**Problem requirements:** Search the records for the string "vist" and copy every line in which it appears.
Top of Available data
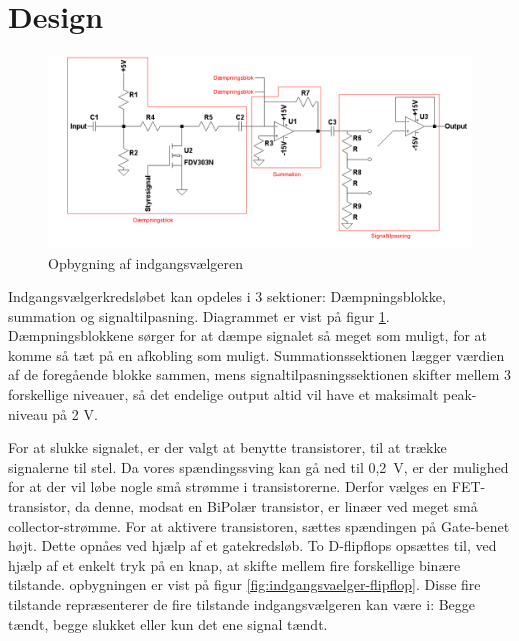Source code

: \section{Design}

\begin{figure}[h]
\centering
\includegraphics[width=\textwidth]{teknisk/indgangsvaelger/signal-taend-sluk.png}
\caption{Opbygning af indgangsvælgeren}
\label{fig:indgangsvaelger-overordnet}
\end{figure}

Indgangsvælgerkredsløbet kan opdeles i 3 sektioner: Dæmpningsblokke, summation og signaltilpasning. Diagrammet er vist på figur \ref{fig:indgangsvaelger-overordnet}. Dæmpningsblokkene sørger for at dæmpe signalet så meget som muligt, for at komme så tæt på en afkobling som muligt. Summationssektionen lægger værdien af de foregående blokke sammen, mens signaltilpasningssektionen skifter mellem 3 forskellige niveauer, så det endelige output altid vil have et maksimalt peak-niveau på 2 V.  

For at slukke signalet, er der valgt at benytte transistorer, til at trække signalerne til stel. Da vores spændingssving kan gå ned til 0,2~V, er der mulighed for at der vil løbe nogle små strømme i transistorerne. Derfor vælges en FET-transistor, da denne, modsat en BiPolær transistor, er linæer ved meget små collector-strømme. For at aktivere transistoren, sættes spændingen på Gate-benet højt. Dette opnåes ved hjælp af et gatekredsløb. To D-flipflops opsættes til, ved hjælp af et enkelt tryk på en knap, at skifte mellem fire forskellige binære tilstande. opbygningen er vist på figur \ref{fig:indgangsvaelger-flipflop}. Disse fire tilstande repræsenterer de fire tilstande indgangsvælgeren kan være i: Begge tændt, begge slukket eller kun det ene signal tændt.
Bottom of Available data
**Written answer:**
Indgangsvælgerkredsløbet kan opdeles i 3 sektioner: Dæmpningsblokke, summation og signaltilpasning. Diagrammet er vist på figur \ref{fig:indgangsvaelger-overordnet}. Dæmpningsblokkene sørger for at dæmpe signalet så meget som muligt, for at komme så tæt på en afkobling som muligt. Summationssektionen lægger værdien af de foregående blokke sammen, mens signaltilpasningssektionen skifter mellem 3 forskellige niveauer, så det endelige output altid vil have et maksimalt peak-niveau på 2 V.  
For at slukke signalet, er der valgt at benytte transistorer, til at trække signalerne til stel. Da vores spændingssving kan gå ned til 0,2~V, er der mulighed for at der vil løbe nogle små strømme i transistorerne. Derfor vælges en FET-transistor, da denne, modsat en BiPolær transistor, er linæer ved meget små collector-strømme. For at aktivere transistoren, sættes spændingen på Gate-benet højt. Dette opnåes ved hjælp af et gatekredsløb. To D-flipflops opsættes til, ved hjælp af et enkelt tryk på en knap, at skifte mellem fire forskellige binære tilstande. opbygningen er vist på figur \ref{fig:indgangsvaelger-flipflop}. Disse fire tilstande repræsenterer de fire tilstande indgangsvælgeren kan være i: Begge tændt, begge slukket eller kun det ene signal tændt.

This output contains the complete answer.